WHAT TO WORK ON: Only lines with the string "target" should be returned from the data below.

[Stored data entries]
┄┄┄┄┄┄┄┄┄┄┄┄┄┄┄┄┄┄┄┄

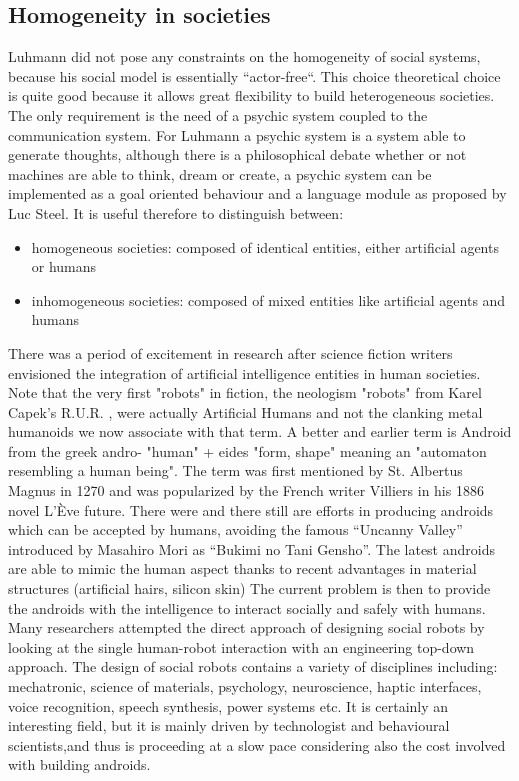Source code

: \subsection{Homogeneity in societies}
Luhmann did not pose any constraints on the homogeneity of social systems,
because his social model is essentially ``actor-free``.
This choice theoretical choice is quite good because it allows great flexibility
to build heterogeneous societies.
The only requirement is the need of a psychic system coupled to the communication
system.
For Luhmann a psychic system is a system able to generate thoughts, although there 
is a philosophical debate whether or not machines are able to 
think, dream or create, a psychic system can be implemented as a goal oriented behaviour
and a language module as proposed by Luc Steel.
It is useful therefore to distinguish between:
\begin{itemize}
 \item homogeneous societies: composed of identical entities, either artificial agents or humans
 \item inhomogeneous societies: composed of mixed entities like artificial agents and humans
\end{itemize}
There was a period of excitement in research after science fiction writers envisioned
 the integration of artificial intelligence entities in human societies.
Note that the very first "robots" in fiction, the neologism "robots" from Karel
Capek's R.U.R. \citep{Karel1920:RUR}, were actually Artificial Humans
 and not the clanking metal humanoids we now associate with that term.
A better and earlier term is Android from the greek andro- "human" + eides "form,
shape" meaning an "automaton resembling a human being". The term was first
mentioned by St. Albertus Magnus in 1270 and was popularized by the French writer
 Villiers in his 1886 novel L'Ève future.
There were and there still are efforts in producing androids which can be accepted
 by humans, avoiding the famous ``Uncanny Valley'' introduced by
Masahiro Mori as ``Bukimi no Tani Gensho''.
The latest androids are able to mimic the human aspect thanks to recent
advantages in material structures (artificial hairs, silicon skin)
The current problem is then to provide the androids with the intelligence to
interact socially and safely with humans.
Many researchers attempted the direct approach of designing social robots by
looking at the single human-robot interaction with an engineering top-down approach.
The design of social robots contains a variety of disciplines including:
mechatronic, science of materials, psychology, neuroscience, haptic interfaces,
voice recognition, speech synthesis, power systems etc.
It is certainly an interesting field, but it is mainly driven by technologist
and behavioural scientists,and thus is proceeding at a slow pace considering 
also the cost involved with building androids.

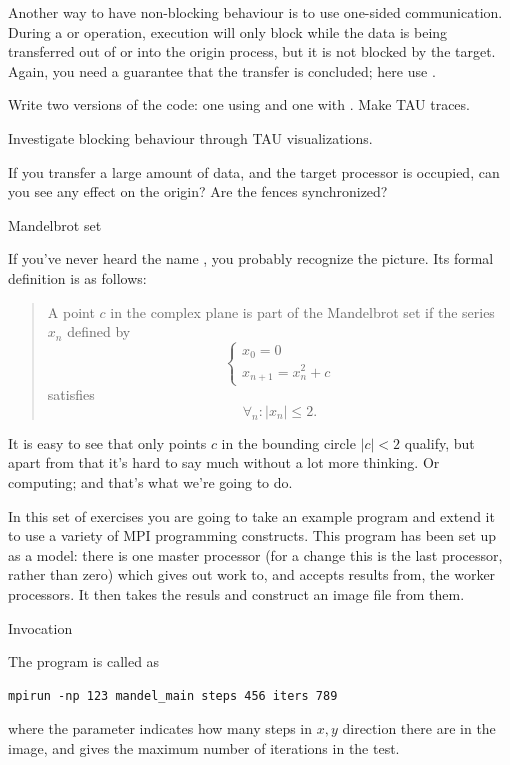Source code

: Another way to have non-blocking behaviour is to use one-sided
communication.  During a  or  operation, execution will
only block while the data is being transferred out of or into the
origin process, but it is not blocked by the target. Again, you need a
guarantee that the transfer is concluded; here use
.

\begin{exercise}
  Write two versions of the code: one using  and one with .
  Make TAU traces.
\end{exercise}
Investigate blocking behaviour through TAU visualizations. 
\begin{exercise}
  If you transfer a large amount of data, and the target processor is
  occupied, can you see any effect on the origin? Are the fences
  synchronized?
\end{exercise}

 {Mandelbrot set}

If you've never heard the name , you
probably recognize the picture. Its formal definition is as follows:
\begin{quotation}\noindent
  A point $c$ in the complex plane is part of the Mandelbrot set if 
  the series $x_n$ defined by 
  \[ 
  \begin{cases}
    x_0=0\\ x_{n+1}=x_n^2+c
  \end{cases}
  \] satisfies \[ \forall_n\colon |x_n|\leq 2. \]  
\end{quotation}
It is easy to see that only points $c$ in the bounding circle
$|c|< 2$ qualify, but
apart from that it's hard to say much without a lot more thinking.
Or computing; and that's what we're going to do.

In this set of exercises you are going to take an example program
 and extend it to use a variety of MPI programming
constructs.  This program has been set up as a
 model: there is one master processor (for a
change this is the last processor, rather than zero) which gives out
work to, and accepts results from, the worker processors. It then
takes the resuls and construct an image file from them.

 {Invocation}

The  program is called as
\begin{verbatim}
mpirun -np 123 mandel_main steps 456 iters 789
\end{verbatim}
where the  parameter indicates how many steps in $x,y$
direction there are in the image, and  gives the maximum
number of iterations in the  test.

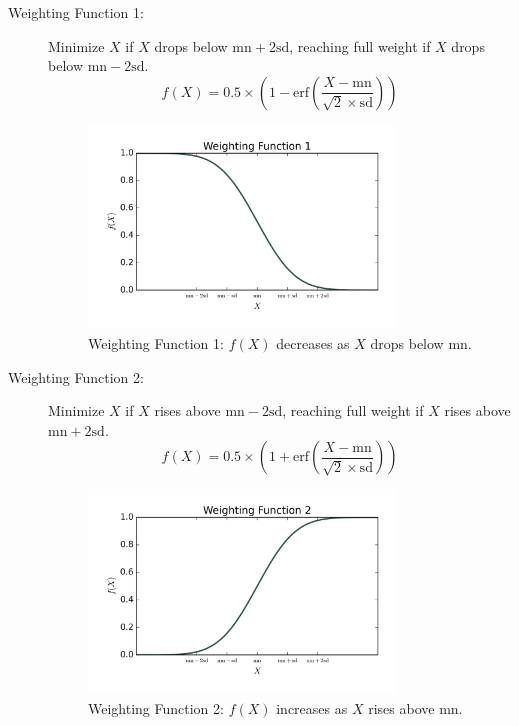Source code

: \documentclass[a4paper,12pt]{article}
\begin{document}
\begin{description}
    \item[Weighting Function 1:] Minimize \(X\) if \(X\) drops below \(\text{mn} + 2\text{sd}\), reaching full weight if \(X\) drops below \(\text{mn} - 2\text{sd}\).
    \begin{equation}
    f(X) = 0.5 \times \left(1 - \text{erf}\left(\frac{X - \text{mn}}{\sqrt{2} \times \text{sd}}\right)\right)
    \end{equation}
    \begin{figure}[H]
        \centering
        \includegraphics[width=0.8\textwidth]{figures/weighting_function_1.png}
        \caption{Weighting Function 1: \(f(X)\) decreases as \(X\) drops below \(\text{mn}\).}
    \end{figure}

    \item[Weighting Function 2:] Minimize \(X\) if \(X\) rises above \(\text{mn} - 2\text{sd}\), reaching full weight if \(X\) rises above \(\text{mn} + 2\text{sd}\).
    \begin{equation}
    f(X) = 0.5 \times \left(1 + \text{erf}\left(\frac{X - \text{mn}}{\sqrt{2} \times \text{sd}}\right)\right)
    \end{equation}
    \begin{figure}[H]
        \centering
        \includegraphics[width=0.8\textwidth]{figures/weighting_function_2.png}
        \caption{Weighting Function 2: \(f(X)\) increases as \(X\) rises above \(\text{mn}\).}
    \end{figure}


\end{description}
\end{document}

┄┄┄┄┄┄┄┄┄┄┄┄┄┄┄┄┄┄┄┄

WORKED SOLUTION:
origin process, but it is not blocked by the target. Again, you need a
  If you transfer a large amount of data, and the target processor is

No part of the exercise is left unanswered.